Optimisation des détails, filtrage

L'égalisation d'histogramme est plus une technique de visualisation qu'une méthode de traitement (c'est une opération ponctuelle). Pour une variable continue, elle consiste à transformer les intensités à l'aide d'une fonction telle que leur distribution résultante moyenne soit uniforme (il s'agit en fait de l'histogramme cumulé de l'image). Dans le cas d'intensités discrètes l'histogramme résultant n'est pas plat, mais le plus homogène possible : la transformation a pour effet de dilater ou compresser localement l'histogramme (ie : de séparer les valeurs d'intensité) pour obtenir une distribution des valeurs qui soit aussi régulière que possible. Dans l'histogramme équalisé, les bins sont d'autant plus espacés qu'ils ont des valeurs plus importantes/contiennent plus d'éléments : l'histogramme est uniforme seulement en moyennant sur un intervalle assez large.

Le filtrage spatial consiste à mélanger localement les informations mesurées (la valeur résultante d'un pixel est une fonction de tout le voisinage de ce pixel). En pratique on superpose à l'image un masque (noyau de convolution) nul en dehors d'une petite zone centrée sur un point ; on calcule le produit point par point de l'image et du noyau et on somme ces valeurs. Le résultat remplacera la valeur du pixel central. En faisant glisser le noyau sur l'image, on calcule l'image transformée. Avec un noyau uniforme, on fait ainsi un simple lissage (moyenne mobile), mais on utilise couramment des noyaux plus complexes pour le filtrage.

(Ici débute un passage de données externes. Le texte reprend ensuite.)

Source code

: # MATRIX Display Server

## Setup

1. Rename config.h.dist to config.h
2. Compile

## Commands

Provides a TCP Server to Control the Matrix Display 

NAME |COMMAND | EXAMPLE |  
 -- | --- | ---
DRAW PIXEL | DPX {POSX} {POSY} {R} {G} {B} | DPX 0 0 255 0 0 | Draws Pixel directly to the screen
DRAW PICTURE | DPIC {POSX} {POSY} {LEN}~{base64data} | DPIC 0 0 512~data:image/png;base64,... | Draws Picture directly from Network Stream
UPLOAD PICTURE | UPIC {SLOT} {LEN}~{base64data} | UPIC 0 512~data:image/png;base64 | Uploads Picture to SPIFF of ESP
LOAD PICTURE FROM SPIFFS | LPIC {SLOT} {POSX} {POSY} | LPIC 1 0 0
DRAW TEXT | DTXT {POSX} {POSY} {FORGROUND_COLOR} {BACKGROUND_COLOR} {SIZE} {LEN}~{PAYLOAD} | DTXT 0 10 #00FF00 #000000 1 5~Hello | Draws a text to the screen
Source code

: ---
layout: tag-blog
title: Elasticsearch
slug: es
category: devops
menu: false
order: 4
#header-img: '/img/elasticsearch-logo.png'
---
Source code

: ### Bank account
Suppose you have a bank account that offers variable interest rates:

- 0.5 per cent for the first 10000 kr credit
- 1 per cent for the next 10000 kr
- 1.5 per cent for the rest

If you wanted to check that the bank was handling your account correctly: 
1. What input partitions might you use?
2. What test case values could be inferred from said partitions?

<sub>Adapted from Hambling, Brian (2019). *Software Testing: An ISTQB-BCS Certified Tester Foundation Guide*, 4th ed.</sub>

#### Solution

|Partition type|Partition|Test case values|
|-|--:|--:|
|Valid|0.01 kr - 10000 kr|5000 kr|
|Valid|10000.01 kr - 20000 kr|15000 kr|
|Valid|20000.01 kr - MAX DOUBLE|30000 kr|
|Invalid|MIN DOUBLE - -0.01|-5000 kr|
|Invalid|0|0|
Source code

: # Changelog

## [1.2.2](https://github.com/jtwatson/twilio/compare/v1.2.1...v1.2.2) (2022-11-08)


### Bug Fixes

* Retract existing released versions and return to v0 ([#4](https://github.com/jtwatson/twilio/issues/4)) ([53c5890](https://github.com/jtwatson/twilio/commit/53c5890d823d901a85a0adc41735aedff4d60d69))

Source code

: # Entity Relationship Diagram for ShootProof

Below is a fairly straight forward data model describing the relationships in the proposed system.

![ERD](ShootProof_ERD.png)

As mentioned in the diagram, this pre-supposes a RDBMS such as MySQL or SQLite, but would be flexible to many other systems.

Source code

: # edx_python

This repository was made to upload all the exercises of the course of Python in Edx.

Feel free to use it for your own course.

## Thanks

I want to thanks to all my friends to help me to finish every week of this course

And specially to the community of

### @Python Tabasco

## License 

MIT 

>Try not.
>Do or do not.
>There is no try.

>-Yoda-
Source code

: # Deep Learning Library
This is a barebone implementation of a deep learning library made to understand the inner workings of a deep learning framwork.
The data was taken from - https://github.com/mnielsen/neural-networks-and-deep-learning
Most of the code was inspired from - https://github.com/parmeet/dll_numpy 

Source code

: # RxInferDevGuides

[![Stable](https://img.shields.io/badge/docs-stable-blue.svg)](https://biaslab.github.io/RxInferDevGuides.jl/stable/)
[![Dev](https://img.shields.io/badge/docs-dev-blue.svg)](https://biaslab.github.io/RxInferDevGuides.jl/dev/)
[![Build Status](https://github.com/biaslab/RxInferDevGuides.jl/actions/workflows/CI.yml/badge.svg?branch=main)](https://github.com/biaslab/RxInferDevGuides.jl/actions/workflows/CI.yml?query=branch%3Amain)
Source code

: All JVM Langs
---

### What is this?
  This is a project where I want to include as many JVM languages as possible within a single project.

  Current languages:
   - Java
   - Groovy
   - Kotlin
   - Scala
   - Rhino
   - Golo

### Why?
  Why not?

Les filtres passe-haut sont typiquement des convolutions par des fonctions très piquées. Leur intérêt est de filtrer la composante continue ou lentement variable de l'image, en particulier la variation lente d'éclairement avec la distance au point sub-solaire. Le noyau de convolution utilisé doit avoir une somme égale à 1 pour conserver la photométrie (positif au centre, négatif aux bords).

Les filtres passe-bas sont linéaires si tous leurs coefficients sont positifs. Pour l'atténuation des détails et du bruit, les filtres médians (non-linéaires) sont mieux adaptés car ils préservent les contours et les trames. Les filtres passe-bas sont utilisés essentiellement pour les filtres high-boost (renforcement des hautes fréquences), en particulier pour les masques flous. Cette technique très simple à mettre en œuvre est bien adaptée aux images planétaires. Elle consiste à rajouter une image des hautes fréquences à l'image originale pour renforcer les contrastes locaux ; c'est donc plus une technique de renforcement de contours qu'une réelle méthode de restauration, puisqu'elle ne reconstitue pas les détails dégradés par convolution avec la fonction optique. L'image des hautes fréquences s'obtient en soustrayant une image basse fréquence à l'originale :

HF = Ima - Smooth(Ima, 5)

L'image finale s'écrit donc :

Finale = Ima - Smooth(Ima, 5) / 1.2

où Smooth(ima, 5) est une moyenne mobile sur 5 points de l'image de départ.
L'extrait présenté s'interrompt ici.